__Dataset entries__:
# # #
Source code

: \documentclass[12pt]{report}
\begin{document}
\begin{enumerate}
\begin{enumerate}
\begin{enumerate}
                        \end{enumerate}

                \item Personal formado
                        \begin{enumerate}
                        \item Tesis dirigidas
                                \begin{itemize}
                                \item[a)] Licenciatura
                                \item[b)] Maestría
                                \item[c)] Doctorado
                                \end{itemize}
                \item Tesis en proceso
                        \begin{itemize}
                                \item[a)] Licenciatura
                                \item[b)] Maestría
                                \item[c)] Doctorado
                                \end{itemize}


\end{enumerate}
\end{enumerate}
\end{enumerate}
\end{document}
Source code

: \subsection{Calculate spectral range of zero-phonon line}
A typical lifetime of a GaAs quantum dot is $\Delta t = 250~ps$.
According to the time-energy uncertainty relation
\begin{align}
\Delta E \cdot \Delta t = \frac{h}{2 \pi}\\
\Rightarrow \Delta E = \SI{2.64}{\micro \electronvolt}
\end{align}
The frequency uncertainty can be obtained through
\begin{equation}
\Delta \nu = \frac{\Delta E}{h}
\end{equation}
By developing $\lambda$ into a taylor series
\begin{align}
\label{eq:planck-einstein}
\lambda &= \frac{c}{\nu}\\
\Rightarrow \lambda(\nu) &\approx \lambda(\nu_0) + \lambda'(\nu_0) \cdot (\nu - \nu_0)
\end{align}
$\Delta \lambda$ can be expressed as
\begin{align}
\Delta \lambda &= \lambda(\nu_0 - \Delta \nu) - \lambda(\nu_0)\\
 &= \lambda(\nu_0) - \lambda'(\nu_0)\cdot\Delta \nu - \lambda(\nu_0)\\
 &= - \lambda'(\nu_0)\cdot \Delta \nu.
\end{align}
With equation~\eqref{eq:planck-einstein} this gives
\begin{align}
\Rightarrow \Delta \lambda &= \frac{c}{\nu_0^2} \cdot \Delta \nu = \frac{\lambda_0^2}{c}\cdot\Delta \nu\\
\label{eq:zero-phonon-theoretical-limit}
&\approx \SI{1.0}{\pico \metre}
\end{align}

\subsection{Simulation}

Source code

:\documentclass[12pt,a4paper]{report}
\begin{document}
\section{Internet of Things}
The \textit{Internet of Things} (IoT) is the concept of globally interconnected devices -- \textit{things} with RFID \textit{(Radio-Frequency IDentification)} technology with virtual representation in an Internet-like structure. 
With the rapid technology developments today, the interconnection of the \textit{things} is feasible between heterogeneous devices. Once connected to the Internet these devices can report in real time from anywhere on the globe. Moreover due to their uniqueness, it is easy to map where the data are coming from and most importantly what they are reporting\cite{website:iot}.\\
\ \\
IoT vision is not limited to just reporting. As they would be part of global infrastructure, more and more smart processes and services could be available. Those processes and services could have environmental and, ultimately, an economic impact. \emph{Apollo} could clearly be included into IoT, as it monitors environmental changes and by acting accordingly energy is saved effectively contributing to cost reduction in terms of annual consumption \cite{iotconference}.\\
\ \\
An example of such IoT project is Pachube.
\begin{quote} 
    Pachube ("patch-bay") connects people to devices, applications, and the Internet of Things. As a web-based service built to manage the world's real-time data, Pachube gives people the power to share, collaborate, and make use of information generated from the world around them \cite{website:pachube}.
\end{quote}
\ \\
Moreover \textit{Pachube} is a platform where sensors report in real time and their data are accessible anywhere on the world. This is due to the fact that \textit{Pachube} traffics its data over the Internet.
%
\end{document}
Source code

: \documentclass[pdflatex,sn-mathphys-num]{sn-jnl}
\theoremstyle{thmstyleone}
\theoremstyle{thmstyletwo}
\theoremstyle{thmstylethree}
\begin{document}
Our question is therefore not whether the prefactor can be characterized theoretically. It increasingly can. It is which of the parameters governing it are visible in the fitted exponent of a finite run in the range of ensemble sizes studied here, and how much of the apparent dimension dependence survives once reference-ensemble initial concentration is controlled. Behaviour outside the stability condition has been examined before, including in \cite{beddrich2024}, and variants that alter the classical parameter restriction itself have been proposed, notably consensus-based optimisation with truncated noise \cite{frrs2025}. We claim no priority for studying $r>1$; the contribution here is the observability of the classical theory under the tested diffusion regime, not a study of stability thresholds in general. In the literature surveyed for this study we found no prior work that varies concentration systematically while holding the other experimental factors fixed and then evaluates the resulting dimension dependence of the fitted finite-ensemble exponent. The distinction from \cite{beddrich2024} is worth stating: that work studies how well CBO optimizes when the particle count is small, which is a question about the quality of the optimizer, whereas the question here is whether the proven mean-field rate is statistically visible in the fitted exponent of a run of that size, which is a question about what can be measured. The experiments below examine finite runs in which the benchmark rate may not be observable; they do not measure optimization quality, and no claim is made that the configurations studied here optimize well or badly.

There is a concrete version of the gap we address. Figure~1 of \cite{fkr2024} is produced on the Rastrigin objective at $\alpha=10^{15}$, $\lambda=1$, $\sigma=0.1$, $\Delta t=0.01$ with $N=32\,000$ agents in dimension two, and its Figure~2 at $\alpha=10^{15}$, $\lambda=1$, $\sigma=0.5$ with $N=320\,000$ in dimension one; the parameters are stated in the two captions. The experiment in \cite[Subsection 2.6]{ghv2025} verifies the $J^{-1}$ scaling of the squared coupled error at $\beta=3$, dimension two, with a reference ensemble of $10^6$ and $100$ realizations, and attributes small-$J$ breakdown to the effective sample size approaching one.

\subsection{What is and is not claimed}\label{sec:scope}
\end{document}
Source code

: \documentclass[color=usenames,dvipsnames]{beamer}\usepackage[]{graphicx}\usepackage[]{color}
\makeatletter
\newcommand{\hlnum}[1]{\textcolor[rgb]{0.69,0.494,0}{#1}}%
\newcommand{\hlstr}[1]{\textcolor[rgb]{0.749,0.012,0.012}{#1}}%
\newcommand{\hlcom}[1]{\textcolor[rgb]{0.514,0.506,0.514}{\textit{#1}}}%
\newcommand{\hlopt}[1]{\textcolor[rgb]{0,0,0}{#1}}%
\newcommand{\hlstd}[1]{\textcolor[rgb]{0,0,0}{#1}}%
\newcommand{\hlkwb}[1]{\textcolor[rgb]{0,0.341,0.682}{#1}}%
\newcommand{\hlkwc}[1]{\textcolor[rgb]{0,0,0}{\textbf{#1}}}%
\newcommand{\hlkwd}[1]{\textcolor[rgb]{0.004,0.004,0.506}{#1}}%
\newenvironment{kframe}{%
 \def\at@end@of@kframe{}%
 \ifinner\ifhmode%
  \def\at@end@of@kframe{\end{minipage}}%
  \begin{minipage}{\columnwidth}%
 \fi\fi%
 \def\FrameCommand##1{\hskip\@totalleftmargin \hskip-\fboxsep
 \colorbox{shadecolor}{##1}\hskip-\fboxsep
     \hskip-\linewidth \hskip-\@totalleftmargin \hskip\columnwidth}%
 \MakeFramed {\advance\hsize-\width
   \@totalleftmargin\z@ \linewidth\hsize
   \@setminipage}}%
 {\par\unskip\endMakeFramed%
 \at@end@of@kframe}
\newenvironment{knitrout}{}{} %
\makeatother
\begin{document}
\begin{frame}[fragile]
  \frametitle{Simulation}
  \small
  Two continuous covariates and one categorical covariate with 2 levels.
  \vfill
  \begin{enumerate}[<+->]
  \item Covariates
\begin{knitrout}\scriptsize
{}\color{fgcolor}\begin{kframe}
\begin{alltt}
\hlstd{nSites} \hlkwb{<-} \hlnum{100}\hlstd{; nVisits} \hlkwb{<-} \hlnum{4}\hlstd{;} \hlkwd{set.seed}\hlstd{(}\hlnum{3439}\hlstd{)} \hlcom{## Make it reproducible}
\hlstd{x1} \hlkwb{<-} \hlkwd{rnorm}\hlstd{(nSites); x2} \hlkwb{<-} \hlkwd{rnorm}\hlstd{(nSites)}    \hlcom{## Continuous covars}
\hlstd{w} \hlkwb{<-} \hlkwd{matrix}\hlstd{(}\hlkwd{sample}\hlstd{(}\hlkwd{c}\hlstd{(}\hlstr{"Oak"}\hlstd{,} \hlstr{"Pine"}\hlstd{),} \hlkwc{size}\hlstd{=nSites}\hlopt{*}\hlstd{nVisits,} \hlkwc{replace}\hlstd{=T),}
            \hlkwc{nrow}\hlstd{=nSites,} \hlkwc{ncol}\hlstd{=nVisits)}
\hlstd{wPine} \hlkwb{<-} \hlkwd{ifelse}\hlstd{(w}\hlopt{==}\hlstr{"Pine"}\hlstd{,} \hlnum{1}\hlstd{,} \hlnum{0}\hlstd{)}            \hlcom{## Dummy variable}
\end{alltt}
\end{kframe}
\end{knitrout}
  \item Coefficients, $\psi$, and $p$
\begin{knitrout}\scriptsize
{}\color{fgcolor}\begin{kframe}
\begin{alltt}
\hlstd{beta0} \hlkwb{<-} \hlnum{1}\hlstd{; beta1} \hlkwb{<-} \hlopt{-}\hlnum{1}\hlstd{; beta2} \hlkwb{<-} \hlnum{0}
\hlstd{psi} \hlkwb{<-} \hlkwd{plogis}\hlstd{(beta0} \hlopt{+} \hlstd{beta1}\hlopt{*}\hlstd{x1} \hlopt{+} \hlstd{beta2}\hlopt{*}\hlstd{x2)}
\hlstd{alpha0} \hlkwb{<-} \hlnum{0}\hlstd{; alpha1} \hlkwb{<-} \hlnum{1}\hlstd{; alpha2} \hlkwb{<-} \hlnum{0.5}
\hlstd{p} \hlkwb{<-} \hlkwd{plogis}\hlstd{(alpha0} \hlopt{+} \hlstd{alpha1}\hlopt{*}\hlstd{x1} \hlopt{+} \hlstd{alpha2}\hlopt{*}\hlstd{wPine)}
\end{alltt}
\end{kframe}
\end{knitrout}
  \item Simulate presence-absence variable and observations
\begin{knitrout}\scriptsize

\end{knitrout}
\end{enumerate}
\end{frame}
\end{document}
# # #
__WORK TASK__:
For the data above, give the number of lines in which the word "Delta" appears, and nothing more.

__ANSWER SECTION__:
10